But thousands of religious zealots both before and since Loyola's time have lived out their lives without influencing in any perceptible way the course of human history. That Loyola succeeded in doing so, was due to the cleverness with which he met and solved what seemed to him the crying need of the church in his time. An Augustinian monk of Germany, one Martin Luther, had begun, shortly before the cannonball had terminated Loyola's military career, the movement known to history as the Protestant Reformation.

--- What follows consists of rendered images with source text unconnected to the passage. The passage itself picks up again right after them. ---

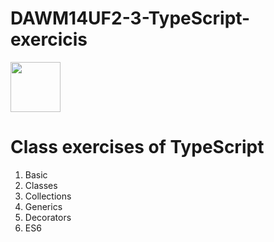 # DAWM14UF2-3-TypeScript-exercicis

<img src="https://upload.wikimedia.org/wikipedia/commons/a/a6/TypeScript_Logo.png" height="80px">

<h1>Class exercises of TypeScript</h1>

<ol>
<li>Basic</li>
<li>Classes</li>
<li>Collections</li>
<li>Generics</li>
<li>Decorators</li>
<li>ES6</li>
</ol>


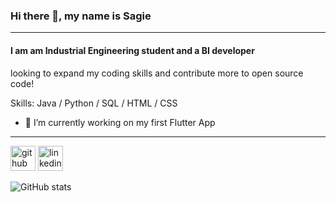 <!-- ### Hi there 👋 -->

<!--
**sagie-ro/sagie-ro** is a ✨ _special_ ✨ repository because its `README.md` (this file) appears on your GitHub profile.

Here are some ideas to get you started:

- 🔭 I’m currently working on ...
- 🌱 I’m currently learning ...
- 👯 I’m looking to collaborate on ...
- 🤔 I’m looking for help with ...
- 💬 Ask me about ...
- 📫 How to reach me: ...
- 😄 Pronouns: ...
- ⚡ Fun fact: ...
-->
### Hi there 👋, my name is Sagie

---

#### I am am Industrial Engineering student and a BI developer
looking to expand my coding skills and contribute more to open source code!

Skills: Java / Python / SQL / HTML / CSS

- 🔭 I’m currently working on my first Flutter App 

---

[<img src='https://cdn.jsdelivr.net/npm/simple-icons@3.0.1/icons/github.svg' alt='github' height='40'>](https://github.com/sagie-ro)  [<img src='https://cdn.jsdelivr.net/npm/simple-icons@3.0.1/icons/linkedin.svg' alt='linkedin' height='40'>](https://www.linkedin.com/in/sagie-rootshtain-b1aa9ab8/)  

![GitHub stats](https://github-readme-stats.vercel.app/api?username=sagie-ro&show_icons=true)  
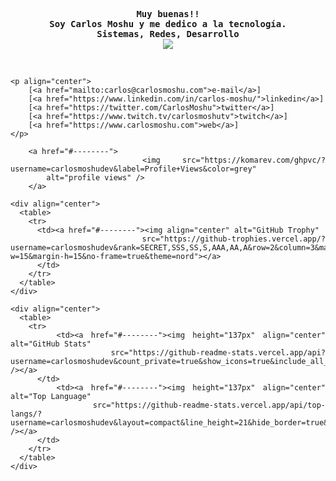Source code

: <div align="justify">
  <p align="center">
    <samp>
      <b>
        Muy buenas!!
        <br>
        Soy Carlos Moshu y me dedico a la tecnología.
        <br>
        Sistemas, Redes, Desarrollo
      </b>
      <br>
      <image
        src="https://readme-typing-svg.herokuapp.com?font=Iosevka&size=16&color=6791c9&center=true&width=410&height=45&lines=public+void+Hola+()+{}">
        <br>
    </samp>
  </p>

  <br>

    <p align="center">
        [<a href="mailto:carlos@carlosmoshu.com">e-mail</a>]
        [<a href="https://www.linkedin.com/in/carlos-moshu/">linkedin</a>]
        [<a href="https://twitter.com/CarlosMoshu">twitter</a>]
        [<a href="https://www.twitch.tv/carlosmoshutv">twitch</a>]
        [<a href="https://www.carlosmoshu.com">web</a>]
    </p>

        <a href="#--------">
          <img src="https://komarev.com/ghpvc/?username=carlosmoshudev&label=Profile+Views&color=grey"
            alt="profile views" />
        </a>

    <div align="center">
      <table>
        <tr>
          <td><a href="#--------"><img align="center" alt="GitHub Trophy"
                src="https://github-trophies.vercel.app/?username=carlosmoshudev&rank=SECRET,SSS,SS,S,AAA,AA,A&row=2&column=3&margin-w=15&margin-h=15&no-frame=true&theme=nord"></a>
          </td>
        </tr>
      </table>
    </div>

    <div align="center">
      <table>
        <tr>
          <td><a href="#--------"><img height="137px" align="center" alt="GitHub Stats"
                src="https://github-readme-stats.vercel.app/api?username=carlosmoshudev&count_private=true&show_icons=true&include_all_commits=true&line_height=21&hide_border=true&theme=nord" /></a>
          </td>
          <td><a href="#--------"><img height="137px" align="center" alt="Top Language"
                src="https://github-readme-stats.vercel.app/api/top-langs/?username=carlosmoshudev&layout=compact&line_height=21&hide_border=true&theme=nord" /></a>
          </td>
        </tr>
      </table>
    </div>
</div>
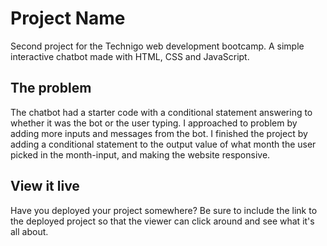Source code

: # Project Name

Second project for the Technigo web development bootcamp. A simple interactive chatbot made with HTML, CSS and JavaScript. 

## The problem

The chatbot had a starter code with a conditional statement answering to whether it was the bot or the user typing. I approached to problem by adding more inputs and messages from the bot. I finished the project by adding a conditional statement to the output value of what month the user picked in the month-input, and making the website responsive.

## View it live

Have you deployed your project somewhere? Be sure to include the link to the deployed project so that the viewer can click around and see what it's all about.
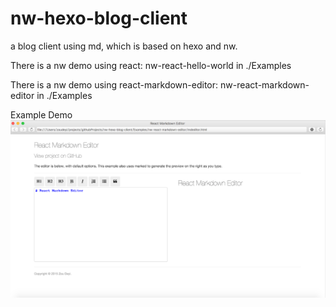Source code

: # nw-hexo-blog-client
a blog client using md, which is based on hexo and nw.

There is a nw demo using react: nw-react-hello-world in ./Examples

There is a nw demo using react-markdown-editor: nw-react-markdown-editor in ./Examples

Example Demo
![Demo](https://raw.githubusercontent.com/ZackLeonardo/nw-hexo-blog-client/master/Examples/nw-react-markdown-editor/nw-react-markdown-editor.png)
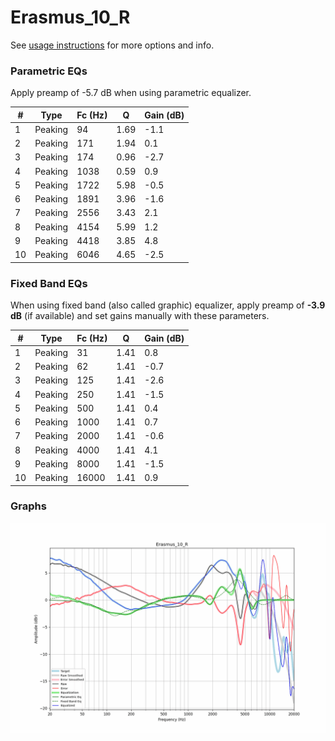 # Erasmus_10_R
See [usage instructions](https://github.com/jaakkopasanen/AutoEq#usage) for more options and info.

### Parametric EQs
Apply preamp of -5.7 dB when using parametric equalizer.

|   # | Type    |   Fc (Hz) |    Q |   Gain (dB) |
|-----|---------|-----------|------|-------------|
|   1 | Peaking |        94 | 1.69 |        -1.1 |
|   2 | Peaking |       171 | 1.94 |         0.1 |
|   3 | Peaking |       174 | 0.96 |        -2.7 |
|   4 | Peaking |      1038 | 0.59 |         0.9 |
|   5 | Peaking |      1722 | 5.98 |        -0.5 |
|   6 | Peaking |      1891 | 3.96 |        -1.6 |
|   7 | Peaking |      2556 | 3.43 |         2.1 |
|   8 | Peaking |      4154 | 5.99 |         1.2 |
|   9 | Peaking |      4418 | 3.85 |         4.8 |
|  10 | Peaking |      6046 | 4.65 |        -2.5 |

### Fixed Band EQs
When using fixed band (also called graphic) equalizer, apply preamp of **-3.9 dB** (if available) and set gains manually with these parameters.

|   # | Type    |   Fc (Hz) |    Q |   Gain (dB) |
|-----|---------|-----------|------|-------------|
|   1 | Peaking |        31 | 1.41 |         0.8 |
|   2 | Peaking |        62 | 1.41 |        -0.7 |
|   3 | Peaking |       125 | 1.41 |        -2.6 |
|   4 | Peaking |       250 | 1.41 |        -1.5 |
|   5 | Peaking |       500 | 1.41 |         0.4 |
|   6 | Peaking |      1000 | 1.41 |         0.7 |
|   7 | Peaking |      2000 | 1.41 |        -0.6 |
|   8 | Peaking |      4000 | 1.41 |         4.1 |
|   9 | Peaking |      8000 | 1.41 |        -1.5 |
|  10 | Peaking |     16000 | 1.41 |         0.9 |

### Graphs
![](./Erasmus_10_R.png)
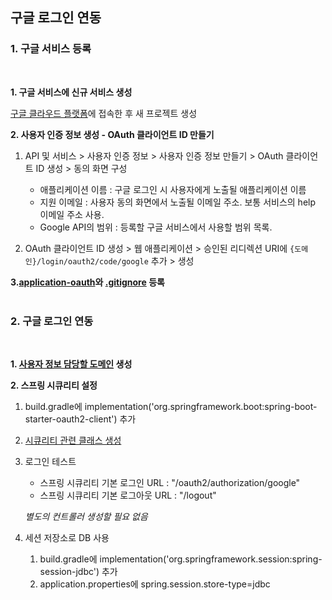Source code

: ## 구글 로그인 연동

### 1. 구글 서비스 등록
<br>

**1. 구글 서비스에 신규 서비스 생성**

[구글 클라우드 플랫폼](https://console.cloud.google.com/)에 접속한 후 새 프로젝트 생성

**2. 사용자 인증 정보 생성 - OAuth 클라이언트 ID 만들기**

1. API 및 서비스 > 사용자 인증 정보 > 사용자 인증 정보 만들기 > OAuth 클라이언트 ID 생성 > 동의 화면 구성
    - 애플리케이션 이름 : 구글 로그인 시 사용자에게 노출될 애플리케이션 이름
    - 지원 이메일 : 사용자 동의 화면에서 노출될 이메일 주소. 보통 서비스의 help 이메일 주소 사용.
    - Google API의 범위 : 등록할 구글 서비스에서 사용할 범위 목록.

2. OAuth 클라이언트 ID 생성 > 웹 애플리케이션 > 승인된 리디렉션 URI에 `{도메인}/login/oauth2/code/google` 추가 > 생성

**3.[application-oauth](./application-oauth.properties)와 [.gitignore](./.gitignore) 등록**
<br>
<br>

### 2. 구글 로그인 연동
<br>

**1. [사용자 정보 담당할 도메인](./User.java) 생성**

**2. 스프링 시큐리티 설정**

1. build.gradle에 implementation('org.springframework.boot:spring-boot-starter-oauth2-client') 추가
2. [시큐리티 관련 클래스 생성](./config/auth/)

3. 로그인 테스트
    - 스프링 시큐리티 기본 로그인 URL : "/oauth2/authorization/google"
    - 스프링 시큐리티 기본 로그아웃 URL : "/logout"
    
    *별도의 컨트롤러 생성할 필요 없음*
4. 세션 저장소로 DB 사용
    1. build.gradle에 implementation('org.springframework.session:spring-session-jdbc') 추가
    2. application.properties에 spring.session.store-type=jdbc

Whatever its merits or demerits (a subject over which opinions still differ sharply), none can question that it shook the power of the church to its foundation, rending asunder, apparently for all time, the universal organization which through many centuries of painful effort had been built up under the leadership of the Bishops of Rome. Loyola, viewing the contemporary scene of civil dissension and warfare with the eyes of a professional soldier, conceived the idea of forming a new religious order, dependent only on the pope himself, which should be wielded by its general as the militant arm of the church. The result was the Society of Jesus, which became one of the chief agencies of the Counter-Reformation. Its members, sworn to chastity, poverty, and obedience to their superiors, were subjected to a long and arduous course of training, whose object was to divorce them completely from all local ties and individual interests, and animate them with a fiery zeal for the ad

vancement of the interests of the order to which their lives had been dedicated. Unlike the older religious orders, it was the intention of the founder of the Society of Jesus that its members should live in intimate contact with the world, and their training was designed to qualify them to mix with men and exercise an influence over them. In the century following the founding of the order its devotees went out to the ends of the earth-to China, Japan, and India as well as to North and South America-eagerly encountering every conceivable privation and peril to the end that the sway of Christ and the Order might become universal.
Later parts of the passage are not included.